La République démocratique du Congo et le Rwanda ont signé à Washington un accord de paix historique destiné à mettre fin aux violences qui ravagent l’Est de la RDC depuis près de trente ans. Ce texte, soutenu par les États-Unis, le Qatar, l’Union africaine et plusieurs pays africains, fixe des engagements précis pour ramener la sécurité, protéger les populations et relancer la coopération entre les deux voisins.
1. Mettre fin aux hostilités et respecter les frontières
Le premier engagement des deux pays est clair : plus d’attaques, plus d’incursions, plus de soutien aux groupes armés.
La RDC et le Rwanda promettent de respecter totalement la souveraineté et les frontières de chacun.
Ils s’engagent aussi à résoudre leurs tensions uniquement par le dialogue.
2. Arrêter le soutien aux groupes armés
L’accord exige que tout soutien, direct ou indirect, aux groupes armés cesse immédiatement.
Le texte vise notamment les FDLR, le M23 et les autres factions qui alimentent les conflits.
Les combattants qui déposeront les armes pourront être réintégrés dans la société, voire dans l’armée ou la police, mais seulement sous conditions strictes.
3. Un mécanisme commun de sécurité
Pour éviter tout malentendu ou nouvelle escalade, un mécanisme de sécurité commun sera créé dans les 30 jours.
Des experts des deux pays analyseront ensemble les menaces, partageront le renseignement et surveilleront l’application de l’accord.
Les États-Unis et le Qatar participeront comme observateurs.
4. Le retour des réfugiés et l’aide humanitaire
Le texte prévoit le retour volontaire et sécurisé des réfugiés congolais et rwandais.
Il engage les deux pays à créer des conditions favorables pour le retour des déplacés internes et à garantir l’accès des organisations humanitaires aux personnes vulnérables.
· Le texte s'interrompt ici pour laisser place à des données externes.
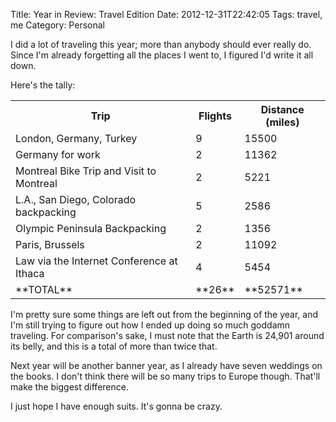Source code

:Title: Year in Review: Travel Edition
Date: 2012-12-31T22:42:05
Tags: travel, me
Category: Personal

I did a lot of traveling this year; more than anybody should ever really do. Since I'm already forgetting all the places I went to, I figured I'd write it all down. 

Here's the tally:

<table>
<tr><th>Trip</td><th>Flights</td><th>Distance (miles)</td></tr>
<tr><td>London, Germany, Turkey</td><td>9</td><td>15500</td></tr>
<tr><td>Germany for work</td><td>2</td><td>11362</td></tr>
<tr><td>Montreal Bike Trip and Visit to Montreal</td><td>2</td><td>5221</td></tr>
<tr><td>L.A., San Diego, Colorado backpacking</td><td>5</td><td>2586</td></tr>
<tr><td>Olympic Peninsula Backpacking</td><td>2</td><td>1356</td></tr>
<tr><td>Paris, Brussels</td><td>2</td><td>11092</td></tr>
<tr><td>Law via the Internet Conference at Ithaca</td><td>4</td><td>5454</td></tr>
<tr><td>**TOTAL**</td><td>**26**</td><td>**52571**</td></tr>
</table>

I'm pretty sure some things are left out from the beginning of the year, and I'm still trying to figure out how I ended up doing so much goddamn traveling. For comparison's sake, I must note that the Earth is 24,901 around its belly, and this is a total of more than twice that. 

Next year will be another banner year, as I already have seven weddings on the books. I don't think there will be so many trips to Europe though. That'll make the biggest difference. 

I just hope I have enough suits. It's gonna be crazy.
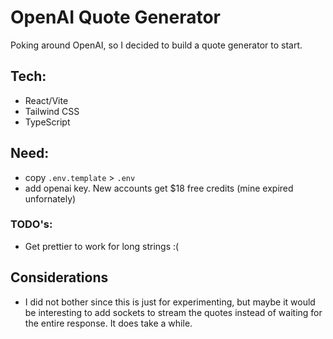 # OpenAI Quote Generator

Poking around OpenAI, so I decided to build a quote generator to start.

## Tech:
- React/Vite
- Tailwind CSS
- TypeScript

## Need:
- copy `.env.template` > `.env` 
- add openai key. New accounts get $18 free credits (mine expired unfornately)

### TODO's:
- Get prettier to work for long strings :(

## Considerations
- I did not bother since this is just for experimenting, but maybe it would be
interesting to add sockets to stream the quotes instead of waiting for the entire response. It does take a while.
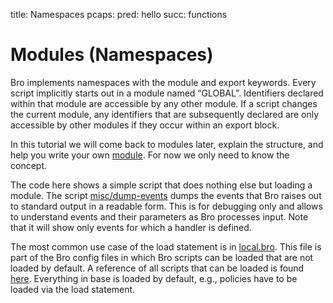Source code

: title: Namespaces
pcaps: 
pred: hello
succ: functions

Modules (Namespaces)
=====================

Bro implements namespaces with the module and export keywords.
Every script implicitly starts out in a module named “GLOBAL”. 
Identifiers declared within that module are accessible by any other module. 
If a script changes the current module, any identifiers that are subsequently 
declared are only accessible by other modules if they occur within an export block.

In this tutorial we will come back to modules later, explain the structure, and help 
you write your own [module](http://try.bro.org/example/module). For now we only need to know the concept.


The code here shows a simple script that does nothing else but loading a module. The script 
[misc/dump-events](https://www.bro.org/sphinx/scripts/policy/misc/dump-events.bro.html) dumps 
the events that Bro raises out to standard output in a readable form. This is for debugging only 
and allows to understand events and their parameters as Bro processes input. 
Note that it will show only events for which a handler is defined.

The most common use case of the load statement is in [local.bro](https://www.bro.org/sphinx/components/broctl/README.html#site-specific-customization).
This file is part of the Bro config files in which Bro scripts can be loaded that are not loaded by default.
A reference of all scripts that can be loaded is found [here](https://www.bro.org/sphinx/script-reference/scripts.html).
Everything in base is loaded by default, e.g., policies have to be loaded via the load statement.


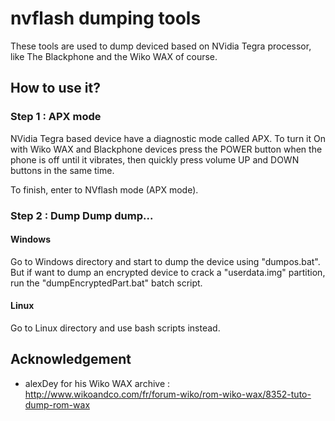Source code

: # nvflash dumping tools

These tools are used to dump deviced based on NVidia Tegra processor, like The Blackphone and the Wiko WAX of course.

## How to use it?

### Step 1 : APX mode

NVidia Tegra based device have a diagnostic mode called APX. To turn it On with Wiko WAX and Blackphone devices press the POWER button when the phone is off until it vibrates, then quickly press volume UP and DOWN buttons in the same time.

To finish, enter to NVflash mode (APX mode).

### Step 2 : Dump Dump dump...

#### Windows

Go to Windows directory and start to dump the device using "dumpos.bat". But if want to dump an encrypted device to crack a "userdata.img" partition, run the "dumpEncryptedPart.bat" batch script.

#### Linux

Go to Linux directory and use bash scripts instead.

## Acknowledgement

- alexDey for his Wiko WAX archive : http://www.wikoandco.com/fr/forum-wiko/rom-wiko-wax/8352-tuto-dump-rom-wax
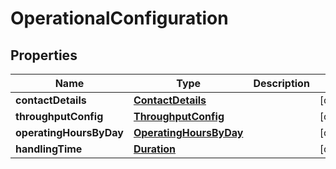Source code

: 
# OperationalConfiguration

## Properties
Name | Type | Description | Notes
------------ | ------------- | ------------- | -------------
**contactDetails** | [**ContactDetails**](ContactDetails.md) |  |  [optional]
**throughputConfig** | [**ThroughputConfig**](ThroughputConfig.md) |  |  [optional]
**operatingHoursByDay** | [**OperatingHoursByDay**](OperatingHoursByDay.md) |  |  [optional]
**handlingTime** | [**Duration**](Duration.md) |  |  [optional]



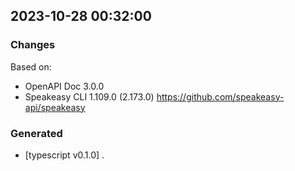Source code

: 

## 2023-10-28 00:32:00
### Changes
Based on:
- OpenAPI Doc 3.0.0 
- Speakeasy CLI 1.109.0 (2.173.0) https://github.com/speakeasy-api/speakeasy
### Generated
- [typescript v0.1.0] .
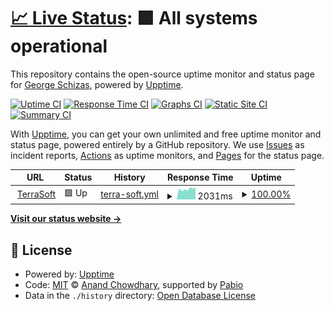 # [📈 Live Status](https://gschizas.github.io/upptime): <!--live status--> **🟩 All systems operational**

This repository contains the open-source uptime monitor and status page for [George Schizas](https://www.terrasoft.gr/), powered by [Upptime](https://github.com/upptime/upptime).

[![Uptime CI](https://github.com/gschizas/upptime/workflows/Uptime%20CI/badge.svg)](https://github.com/gschizas/upptime/actions?query=workflow%3A%22Uptime+CI%22)
[![Response Time CI](https://github.com/gschizas/upptime/workflows/Response%20Time%20CI/badge.svg)](https://github.com/gschizas/upptime/actions?query=workflow%3A%22Response+Time+CI%22)
[![Graphs CI](https://github.com/gschizas/upptime/workflows/Graphs%20CI/badge.svg)](https://github.com/gschizas/upptime/actions?query=workflow%3A%22Graphs+CI%22)
[![Static Site CI](https://github.com/gschizas/upptime/workflows/Static%20Site%20CI/badge.svg)](https://github.com/gschizas/upptime/actions?query=workflow%3A%22Static+Site+CI%22)
[![Summary CI](https://github.com/gschizas/upptime/workflows/Summary%20CI/badge.svg)](https://github.com/gschizas/upptime/actions?query=workflow%3A%22Summary+CI%22)

With [Upptime](https://upptime.js.org), you can get your own unlimited and free uptime monitor and status page, powered entirely by a GitHub repository. We use [Issues](https://github.com/gschizas/upptime/issues) as incident reports, [Actions](https://github.com/gschizas/upptime/actions) as uptime monitors, and [Pages](https://gschizas.github.io/upptime) for the status page.

<!--start: status pages-->
<!-- This summary is generated by Upptime (https://github.com/upptime/upptime) -->
<!-- Do not edit this manually, your changes will be overwritten -->
<!-- prettier-ignore -->
| URL | Status | History | Response Time | Uptime |
| --- | ------ | ------- | ------------- | ------ |
| <img alt="" src="https://icons.duckduckgo.com/ip3/www.terrasoft.gr.ico" height="13"> [TerraSoft](https://www.terrasoft.gr) | 🟩 Up | [terra-soft.yml](https://github.com/gschizas/upptime/commits/HEAD/history/terra-soft.yml) | <details><summary><img alt="Response time graph" src="./graphs/terra-soft/response-time-week.png" height="20"> 2031ms</summary><br><a href="https://gschizas.github.io/upptime/history/terra-soft"><img alt="Response time 1956" src="https://img.shields.io/endpoint?url=https%3A%2F%2Fraw.githubusercontent.com%2Fgschizas%2Fupptime%2FHEAD%2Fapi%2Fterra-soft%2Fresponse-time.json"></a><br><a href="https://gschizas.github.io/upptime/history/terra-soft"><img alt="24-hour response time 2361" src="https://img.shields.io/endpoint?url=https%3A%2F%2Fraw.githubusercontent.com%2Fgschizas%2Fupptime%2FHEAD%2Fapi%2Fterra-soft%2Fresponse-time-day.json"></a><br><a href="https://gschizas.github.io/upptime/history/terra-soft"><img alt="7-day response time 2031" src="https://img.shields.io/endpoint?url=https%3A%2F%2Fraw.githubusercontent.com%2Fgschizas%2Fupptime%2FHEAD%2Fapi%2Fterra-soft%2Fresponse-time-week.json"></a><br><a href="https://gschizas.github.io/upptime/history/terra-soft"><img alt="30-day response time 1982" src="https://img.shields.io/endpoint?url=https%3A%2F%2Fraw.githubusercontent.com%2Fgschizas%2Fupptime%2FHEAD%2Fapi%2Fterra-soft%2Fresponse-time-month.json"></a><br><a href="https://gschizas.github.io/upptime/history/terra-soft"><img alt="1-year response time 1956" src="https://img.shields.io/endpoint?url=https%3A%2F%2Fraw.githubusercontent.com%2Fgschizas%2Fupptime%2FHEAD%2Fapi%2Fterra-soft%2Fresponse-time-year.json"></a></details> | <details><summary><a href="https://gschizas.github.io/upptime/history/terra-soft">100.00%</a></summary><a href="https://gschizas.github.io/upptime/history/terra-soft"><img alt="All-time uptime 99.59%" src="https://img.shields.io/endpoint?url=https%3A%2F%2Fraw.githubusercontent.com%2Fgschizas%2Fupptime%2FHEAD%2Fapi%2Fterra-soft%2Fuptime.json"></a><br><a href="https://gschizas.github.io/upptime/history/terra-soft"><img alt="24-hour uptime 100.00%" src="https://img.shields.io/endpoint?url=https%3A%2F%2Fraw.githubusercontent.com%2Fgschizas%2Fupptime%2FHEAD%2Fapi%2Fterra-soft%2Fuptime-day.json"></a><br><a href="https://gschizas.github.io/upptime/history/terra-soft"><img alt="7-day uptime 100.00%" src="https://img.shields.io/endpoint?url=https%3A%2F%2Fraw.githubusercontent.com%2Fgschizas%2Fupptime%2FHEAD%2Fapi%2Fterra-soft%2Fuptime-week.json"></a><br><a href="https://gschizas.github.io/upptime/history/terra-soft"><img alt="30-day uptime 99.96%" src="https://img.shields.io/endpoint?url=https%3A%2F%2Fraw.githubusercontent.com%2Fgschizas%2Fupptime%2FHEAD%2Fapi%2Fterra-soft%2Fuptime-month.json"></a><br><a href="https://gschizas.github.io/upptime/history/terra-soft"><img alt="1-year uptime 99.59%" src="https://img.shields.io/endpoint?url=https%3A%2F%2Fraw.githubusercontent.com%2Fgschizas%2Fupptime%2FHEAD%2Fapi%2Fterra-soft%2Fuptime-year.json"></a></details>

<!--end: status pages-->

[**Visit our status website →**](https://gschizas.github.io/upptime)

## 📄 License

- Powered by: [Upptime](https://github.com/upptime/upptime)
- Code: [MIT](./LICENSE) © [Anand Chowdhary](https://anandchowdhary.com), supported by [Pabio](https://pabio.com)
- Data in the `./history` directory: [Open Database License](https://opendatacommons.org/licenses/odbl/1-0/)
5. Le rôle de la MONUSCO confirmé
La RDC et le Rwanda réaffirment leur soutien à la MONUSCO, qui devra continuer à protéger les civils et superviser certains aspects de l’accord.
Les deux États promettent de garantir la sécurité du personnel onusien.
6. Une coopération économique sans précédent
Au-delà de la sécurité, l’accord ouvre la voie à un vaste programme de coopération économique.
Dans les trois mois, un cadre d’intégration économique régionale sera mis en place, avec plusieurs objectifs :
- développer ensemble les projets d’énergie (lac Kivu, hydroélectricité) ;
- mieux contrôler et formaliser les minéraux stratégiques (coltan, or, étain, tungstène, etc.) ;
- lutter contre la corruption et les circuits illicites ;
- créer des projets communs dans les infrastructures, le tourisme et les parcs nationaux.
7. Un suivi international strict
Un comité de surveillance composé de la RDC, du Rwanda, de l’Union africaine, du Qatar et des États-Unis contrôlera la bonne application du texte.
Il pourra recevoir des plaintes, enquêter sur les violations et proposer des solutions.
Un accord ambitieux, mais qui devra être respecté
L’accord de Washington est considéré comme le plus complet jamais signé entre Kigali et Kinshasa.
Il offre une base solide pour espérer un retour durable de la paix dans l’Est congolais.
Mais sa réussite dépendra surtout d’un élément simple : la volonté réelle des deux pays de respecter leurs engagements et de tourner la page de décennies de méfiance et de violences.